YOUR INSTRUCTIONS:
Please copy the data below exactly, from its first line through the line holding "</table></figure>", and skip the pictures.

_____

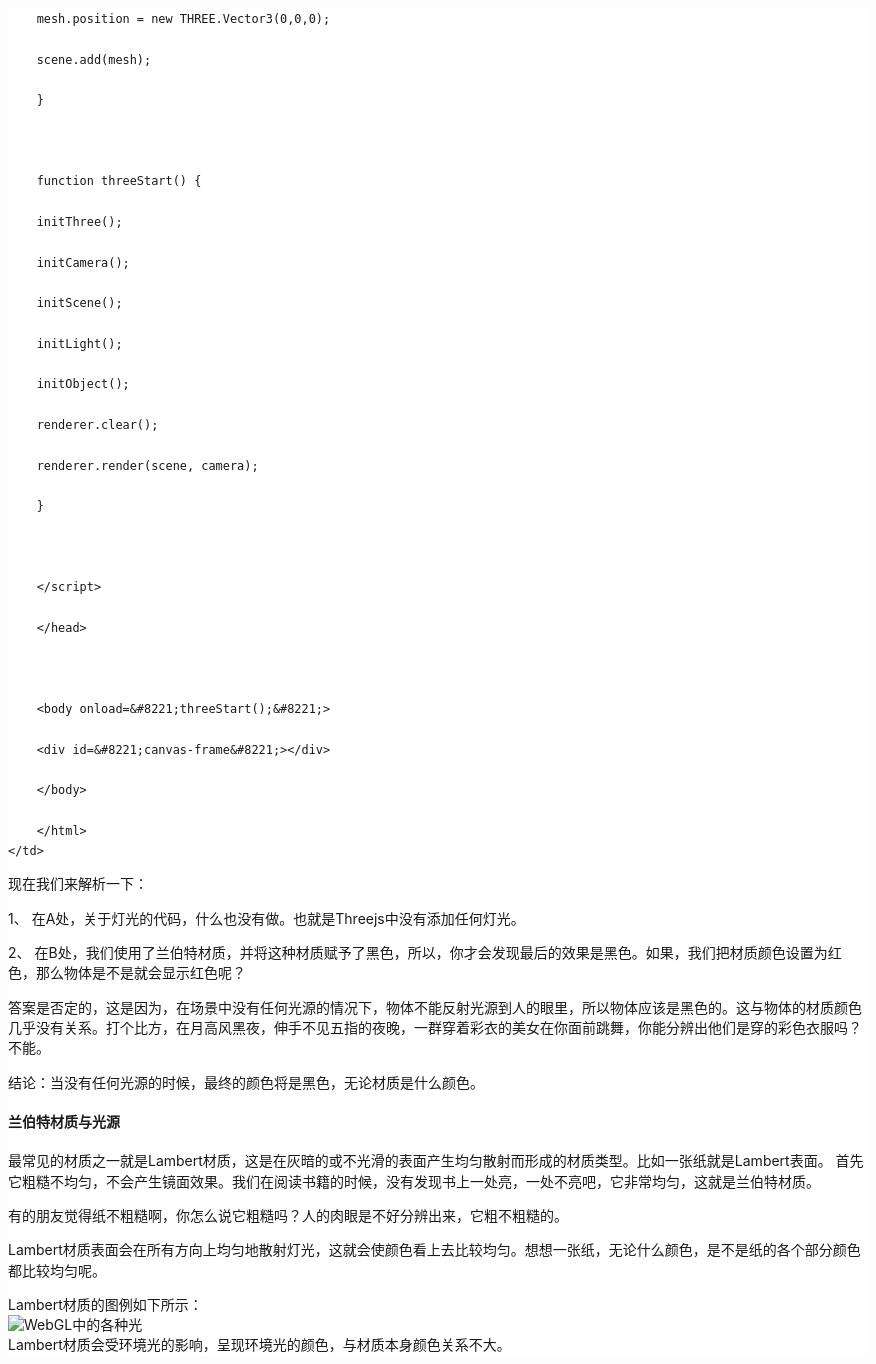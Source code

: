         mesh.position = new THREE.Vector3(0,0,0);
      
        scene.add(mesh);
      
        }
      

      
        function threeStart() {
      
        initThree();
      
        initCamera();
      
        initScene();
      
        initLight();
      
        initObject();
      
        renderer.clear();
      
        renderer.render(scene, camera);
      
        }
      

      
        </script>
      
        </head>
      

      
        <body onload=&#8221;threeStart();&#8221;>
      
        <div id=&#8221;canvas-frame&#8221;></div>
      
        </body>
      
        </html>
    </td>
  </tr>
</table></figure> 

现在我们来解析一下：

1、 在A处，关于灯光的代码，什么也没有做。也就是Threejs中没有添加任何灯光。

2、 在B处，我们使用了兰伯特材质，并将这种材质赋予了黑色，所以，你才会发现最后的效果是黑色。如果，我们把材质颜色设置为红色，那么物体是不是就会显示红色呢？

答案是否定的，这是因为，在场景中没有任何光源的情况下，物体不能反射光源到人的眼里，所以物体应该是黑色的。这与物体的材质颜色几乎没有关系。打个比方，在月高风黑夜，伸手不见五指的夜晚，一群穿着彩衣的美女在你面前跳舞，你能分辨出他们是穿的彩色衣服吗？不能。

结论：当没有任何光源的时候，最终的颜色将是黑色，无论材质是什么颜色。

#### 兰伯特材质与光源

最常见的材质之一就是Lambert材质，这是在灰暗的或不光滑的表面产生均匀散射而形成的材质类型。比如一张纸就是Lambert表面。 首先它粗糙不均匀，不会产生镜面效果。我们在阅读书籍的时候，没有发现书上一处亮，一处不亮吧，它非常均匀，这就是兰伯特材质。

有的朋友觉得纸不粗糙啊，你怎么说它粗糙吗？人的肉眼是不好分辨出来，它粗不粗糙的。

Lambert材质表面会在所有方向上均匀地散射灯光，这就会使颜色看上去比较均匀。想想一张纸，无论什么颜色，是不是纸的各个部分颜色都比较均匀呢。

Lambert材质的图例如下所示：  
![WebGL中的各种光][5]  
Lambert材质会受环境光的影响，呈现环境光的颜色，与材质本身颜色关系不大。


 [1]: //fed123.oss-ap-southeast-2.aliyuncs.com/wp-content/uploads/2017/08/threejs51.jpg
 [2]: //fed123.oss-ap-southeast-2.aliyuncs.com/wp-content/uploads/2017/08/threejs51-1.jpg
 [3]: //fed123.oss-ap-southeast-2.aliyuncs.com/wp-content/uploads/2017/08/20130516165745_434.jpg
 [4]: //fed123.oss-ap-southeast-2.aliyuncs.com/wp-content/uploads/2017/08/threejs52.png
 [5]: //fed123.oss-ap-southeast-2.aliyuncs.com/wp-content/uploads/2017/08/threejs53.jpg
 [6]: //fed123.oss-ap-southeast-2.aliyuncs.com/wp-content/uploads/2017/08/threejs54.png
 [7]: //fed123.oss-ap-southeast-2.aliyuncs.com/wp-content/uploads/2017/08/threejs7.jpg
 [8]: //fed123.oss-ap-southeast-2.aliyuncs.com/wp-content/uploads/2017/08/threejs8.png
 [9]: //fed123.oss-ap-southeast-2.aliyuncs.com/wp-content/uploads/2017/08/threejs9.png
 [10]: //fed123.oss-ap-southeast-2.aliyuncs.com/wp-content/uploads/2017/08/threejs10.png
 [11]: //fed123.oss-ap-southeast-2.aliyuncs.com/wp-content/uploads/2017/08/threejs12.png
 [12]: //fed123.oss-ap-southeast-2.aliyuncs.com/wp-content/uploads/2017/08/threejs13.png
 [13]: //fed123.oss-ap-southeast-2.aliyuncs.com/wp-content/uploads/2017/08/threejs14.png
 [14]: //fed123.oss-ap-southeast-2.aliyuncs.com/wp-content/uploads/2017/08/threejs15.png
 [15]: //fed123.oss-ap-southeast-2.aliyuncs.com/wp-content/uploads/2017/08/threejs16.png
 [16]: //fed123.oss-ap-southeast-2.aliyuncs.com/wp-content/uploads/2017/08/threejs17.png
 [17]: //fed123.oss-ap-southeast-2.aliyuncs.com/wp-content/uploads/2017/08/threejs19.png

_____

REPLY TO THE EXERCISE:
Source code

:         mesh.position = new THREE.Vector3(0,0,0);
      
        scene.add(mesh);
      
        }
      

      
        function threeStart() {
      
        initThree();
      
        initCamera();
      
        initScene();
      
        initLight();
      
        initObject();
      
        renderer.clear();
      
        renderer.render(scene, camera);
      
        }
      

      
        </script>
      
        </head>
      

      
        <body onload=&#8221;threeStart();&#8221;>
      
        <div id=&#8221;canvas-frame&#8221;></div>
      
        </body>
      
        </html>
    </td>
  </tr>
</table></figure> 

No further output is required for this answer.